Weeks have flown by and, just like that, the semester is over and we are in finals week. There are many students already making their exit from campus, hauling suitcases, looking both exhausted and relieved. We wish for them, and for all of the MIT community, a peaceful and restorative break. 

As we look forward, we are excited about the two undergraduate ethics seminars that we will be offering in the Spring. One is our long-running seminar, Being, Doing, Thinking (Or Not!): Ethics in Your Life. The other is a new seminar being offered in partnership with MIT's Educational Jusitice Initiative, Building the Beloved Community: The Ethics of Public Life. This class brings together MIT students and a group of incarcerated students in a minimum-security, pre-release facility in Roslindale. This new initiative has been long in the planning and we're hopeful that it will be a transformational experience for all involved. 

Prior to the semester start, we will be co-hosting a series on the Politics of Defense Spending: Science, Profits, and Endless Wars during IAP in January. We are very fortunate that Dr. Subrata Ghoshroy will return to MIT this January to lead this crucial conversation. He is a former Congressional Science Fellow and member of the Professional Staff of the House Armed Services Committee and has spent his career researching and reporting on US defense spending. Recent reporting has the US price tag for the 18-year war in Afghanistan at $2 trilion. A breakdown of that spending, not to mentioned the tragic loss of life, takes one's breath away. In this series, we will explore not only the endless wars that the US has been waging, but what kinds of research and development projects the military is funding and what we, as citizens, can do to make changes to this system. 

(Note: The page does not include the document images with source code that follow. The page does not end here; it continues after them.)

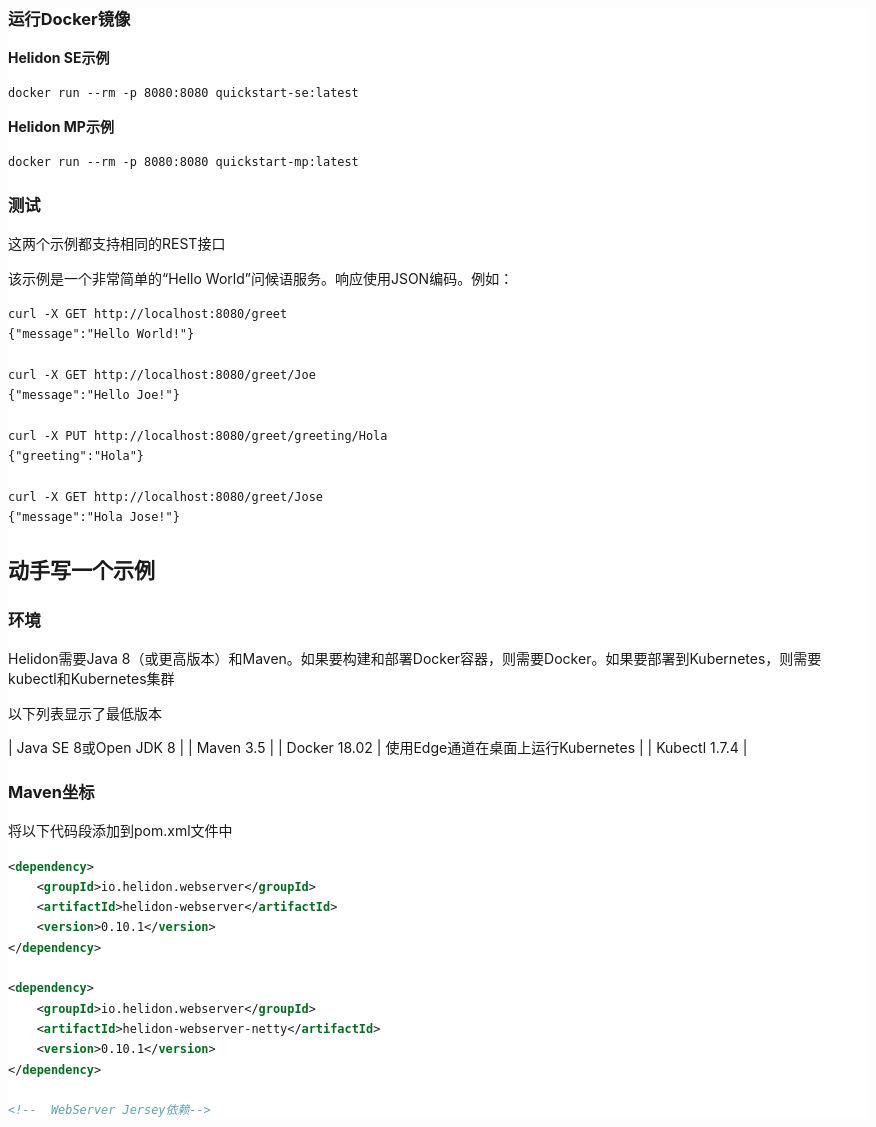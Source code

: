 ### 运行Docker镜像

**Helidon SE示例**

```
docker run --rm -p 8080:8080 quickstart-se:latest
```

**Helidon MP示例**

```
docker run --rm -p 8080:8080 quickstart-mp:latest
```

### 测试

这两个示例都支持相同的REST接口

该示例是一个非常简单的“Hello World”问候语服务。响应使用JSON编码。例如：

```
curl -X GET http://localhost:8080/greet
{"message":"Hello World!"}

curl -X GET http://localhost:8080/greet/Joe
{"message":"Hello Joe!"}

curl -X PUT http://localhost:8080/greet/greeting/Hola
{"greeting":"Hola"}

curl -X GET http://localhost:8080/greet/Jose
{"message":"Hola Jose!"}
```

## 动手写一个示例

### 环境

Helidon需要Java 8（或更高版本）和Maven。如果要构建和部署Docker容器，则需要Docker。如果要部署到Kubernetes，则需要kubectl和Kubernetes集群

以下列表显示了最低版本

| Java SE 8或Open JDK 8 |
| Maven 3.5 |
| Docker 18.02 | 使用Edge通道在桌面上运行Kubernetes |
| Kubectl 1.7.4 |

### Maven坐标

将以下代码段添加到pom.xml文件中

```xml
<dependency>
    <groupId>io.helidon.webserver</groupId>
    <artifactId>helidon-webserver</artifactId>
    <version>0.10.1</version>
</dependency>

<dependency>
    <groupId>io.helidon.webserver</groupId>
    <artifactId>helidon-webserver-netty</artifactId>
    <version>0.10.1</version>
</dependency>

<!--  WebServer Jersey依赖-->
```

We hosted and co-hosted programs and discussions that were fascinating and terribly sad, challenging and wonderfully inspirational. We witnessed the semester's dramatic start with the revelations of MIT's relationship with Jeffrey Epstein. It sometimes felt as though the crisis was tearing our community apart. There was intense anger and a sense of deep betrayal on so many levels, felt by so many at MIT from professors to just-arrived first year undergrads. Many still think that MIT has lost its ethical way. Some of the community conversations held by the administration weren't particularly well thought-out and, in the case of the "Staff-Only" forum in October, only created more frustration and anger. However, additional forums have been held and the outcomes have been more positive. We will await and see how the MIT Corporation ultimately decides to go forward. 

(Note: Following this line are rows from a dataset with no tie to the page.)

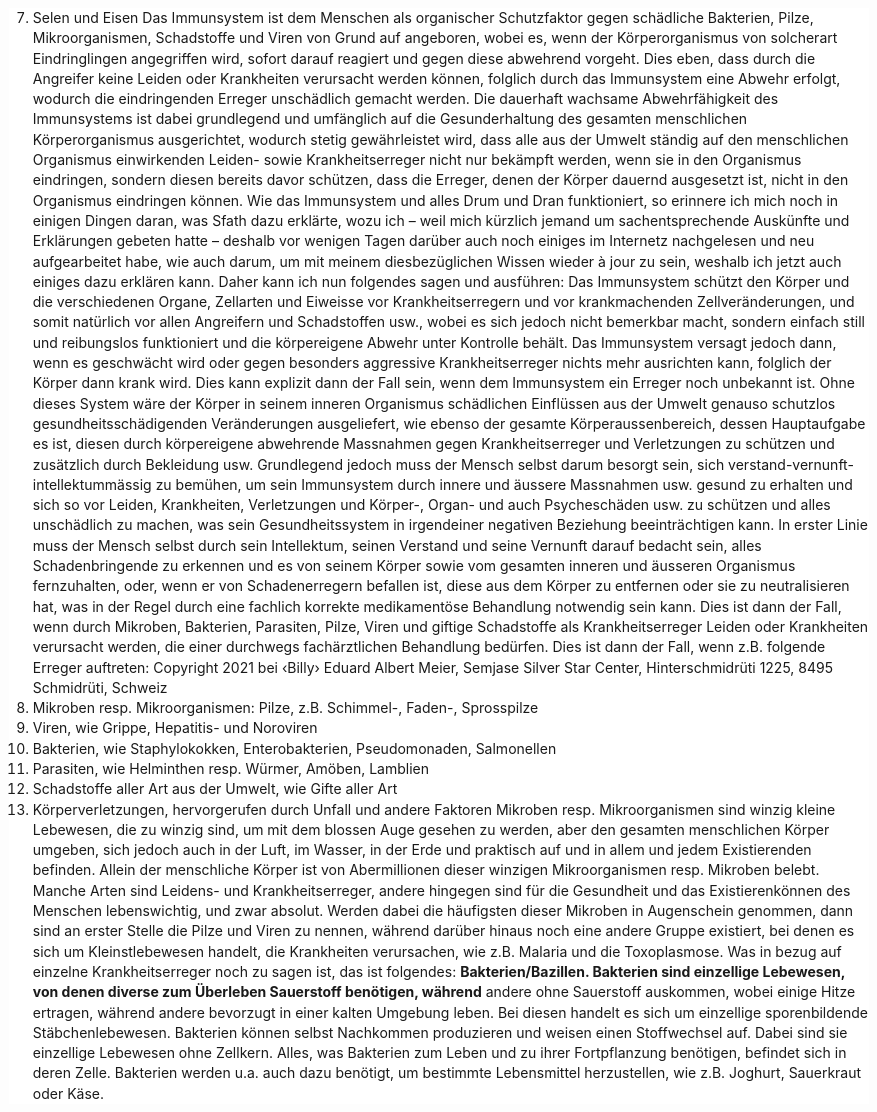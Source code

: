 7. Selen und Eisen Das Immunsystem ist dem Menschen als organischer Schutzfaktor gegen schädliche Bakterien, Pilze, Mikroorganismen, Schadstoffe und Viren von Grund auf angeboren, wobei es, wenn der Körperorganismus von solcherart Eindringlingen angegriffen wird, sofort darauf reagiert und gegen diese abwehrend vorgeht. Dies eben, dass durch die Angreifer keine Leiden oder Krankheiten verursacht werden können, folglich durch das Immunsystem eine Abwehr erfolgt, wodurch die eindringenden Erreger unschädlich gemacht werden. Die dauerhaft wachsame Abwehrfähigkeit des Immunsystems ist dabei grundlegend und umfänglich auf die Gesunderhaltung des gesamten menschlichen Körperorganismus ausgerichtet, wodurch stetig gewährleistet wird, dass alle aus der Umwelt ständig auf den menschlichen Organismus einwirkenden Leiden- sowie Krankheitserreger nicht nur bekämpft werden, wenn sie in den Organismus eindringen, sondern diesen bereits davor schützen, dass die Erreger, denen der Körper dauernd ausgesetzt ist, nicht in den Organismus eindringen können. Wie das Immunsystem und alles Drum und Dran funktioniert, so erinnere ich mich noch in einigen Dingen daran, was Sfath dazu erklärte, wozu ich – weil mich kürzlich jemand um sachentsprechende Auskünfte und Erklärungen gebeten hatte – deshalb vor wenigen Tagen darüber auch noch einiges im Internetz nachgelesen und neu aufgearbeitet habe, wie auch darum, um mit meinem diesbezüglichen Wissen wieder à jour zu sein, weshalb ich jetzt auch einiges dazu erklären kann. Daher kann ich nun folgendes sagen und ausführen: Das Immunsystem schützt den Körper und die verschiedenen Organe, Zellarten und Eiweisse vor Krankheitserregern und vor krankmachenden Zellveränderungen, und somit natürlich vor allen Angreifern und Schadstoffen usw., wobei es sich jedoch nicht bemerkbar macht, sondern einfach still und reibungslos funktioniert und die körpereigene Abwehr unter Kontrolle behält. Das Immunsystem versagt jedoch dann, wenn es geschwächt wird oder gegen besonders aggressive Krankheitserreger nichts mehr ausrichten kann, folglich der Körper dann krank wird. Dies kann explizit dann der Fall sein, wenn dem Immunsystem ein Erreger noch unbekannt ist. Ohne dieses System wäre der Körper in seinem inneren Organismus schädlichen Einflüssen aus der Umwelt genauso schutzlos gesundheitsschädigenden Veränderungen ausgeliefert, wie ebenso der gesamte Körperaussenbereich, dessen Hauptaufgabe es ist, diesen durch körpereigene abwehrende Massnahmen gegen Krankheitserreger und Verletzungen zu schützen und zusätzlich durch Bekleidung usw. Grundlegend jedoch muss der Mensch selbst darum besorgt sein, sich verstand-vernunft-intellektummässig zu bemühen, um sein Immunsystem durch innere und äussere Massnahmen usw. gesund zu erhalten und sich so vor Leiden, Krankheiten, Verletzungen und Körper-, Organ- und auch Psycheschäden usw. zu schützen und alles unschädlich zu machen, was sein Gesundheitssystem in irgendeiner negativen Beziehung beeinträchtigen kann. In erster Linie muss der Mensch selbst durch sein Intellektum, seinen Verstand und seine Vernunft darauf bedacht sein, alles Schadenbringende zu erkennen und es von seinem Körper sowie vom gesamten inneren und äusseren Organismus fernzuhalten, oder, wenn er von Schadenerregern befallen ist, diese aus dem Körper zu entfernen oder sie zu neutralisieren hat, was in der Regel durch eine fachlich korrekte medikamentöse Behandlung notwendig sein kann. Dies ist dann der Fall, wenn durch Mikroben, Bakterien, Parasiten, Pilze, Viren und giftige Schadstoffe als Krankheitserreger Leiden oder Krankheiten verursacht werden, die einer durchwegs fachärztlichen Behandlung bedürfen. Dies ist dann der Fall, wenn z.B. folgende Erreger auftreten: Copyright 2021 bei ‹Billy› Eduard Albert Meier, Semjase Silver Star Center, Hinterschmidrüti 1225, 8495 Schmidrüti, Schweiz
1. Mikroben resp. Mikroorganismen: Pilze, z.B. Schimmel-, Faden-, Sprosspilze
2. Viren, wie Grippe, Hepatitis- und Noroviren
3. Bakterien, wie Staphylokokken, Enterobakterien, Pseudomonaden, Salmonellen
4. Parasiten, wie Helminthen resp. Würmer, Amöben, Lamblien
5. Schadstoffe aller Art aus der Umwelt, wie Gifte aller Art
6. Körperverletzungen, hervorgerufen durch Unfall und andere Faktoren Mikroben resp. Mikroorganismen sind winzig kleine Lebewesen, die zu winzig sind, um mit dem blossen Auge gesehen zu werden, aber den gesamten menschlichen Körper umgeben, sich jedoch auch in der Luft, im Wasser, in der Erde und praktisch auf und in allem und jedem Existierenden befinden. Allein der menschliche Körper ist von Abermillionen dieser winzigen Mikroorganismen resp. Mikroben belebt. Manche Arten sind Leidens- und Krankheitserreger, andere hingegen sind für die Gesundheit und das Existierenkönnen des Menschen lebenswichtig, und zwar absolut. Werden dabei die häufigsten dieser Mikroben in Augenschein genommen, dann sind an erster Stelle die Pilze und Viren zu nennen, während darüber hinaus noch eine andere Gruppe existiert, bei denen es sich um Kleinstlebewesen handelt, die Krankheiten verursachen, wie z.B. Malaria und die Toxoplasmose. Was in bezug auf einzelne Krankheitserreger noch zu sagen ist, das ist folgendes:
**Bakterien/Bazillen. Bakterien sind einzellige Lebewesen, von denen diverse zum Überleben Sauerstoff benötigen, während**
andere ohne Sauerstoff auskommen, wobei einige Hitze ertragen, während andere bevorzugt in einer kalten Umgebung leben. Bei diesen handelt es sich um einzellige sporenbildende Stäbchenlebewesen.
Bakterien können selbst Nachkommen produzieren und weisen einen Stoffwechsel auf. Dabei sind sie einzellige Lebewesen ohne Zellkern. Alles, was Bakterien zum Leben und zu ihrer Fortpflanzung benötigen, befindet sich in deren Zelle.
Bakterien werden u.a. auch dazu benötigt, um bestimmte Lebensmittel herzustellen, wie z.B. Joghurt, Sauerkraut oder Käse.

In tandem with this crisis, there were many postiives. Radius was a co-sponsor of an enlivening "community conversation" event hosted by the PKG Public Service Center. The conversation focused on Tech for Social Good and those in attendance were able to connect with many organizations that are using technology for the good of society rather than following the dollars.  We hosted two events that explored the question of priorities and the federal budget: How do we, as a society, create a moral budget that is just and equitable?

A highlight of the semester was the screening of the film, "November Actions" which documents MIT's most significant campus protests in its history occurring between November 3rd and 5th, 1969. The comments and observations of the respondents who had been involved 50 years ago were candid and moving. Keeping with our tradition of lending a hand to students, we assisted graduate students from EAPS as they organized a panel discussion that examined the ethics of naming an auditorium in the EAPS bullding after a fossil fuel company.  As part of our Hack Your Mind series, we were delighted to co-sponsor a screening of the documentary, The Way Out, with the MIT Office of Sustainability. And there was much more! Please check out our Program page for a full listing of past events, plus what is ahead.

Thank you for being a part of the Radius family. We'll see you in January!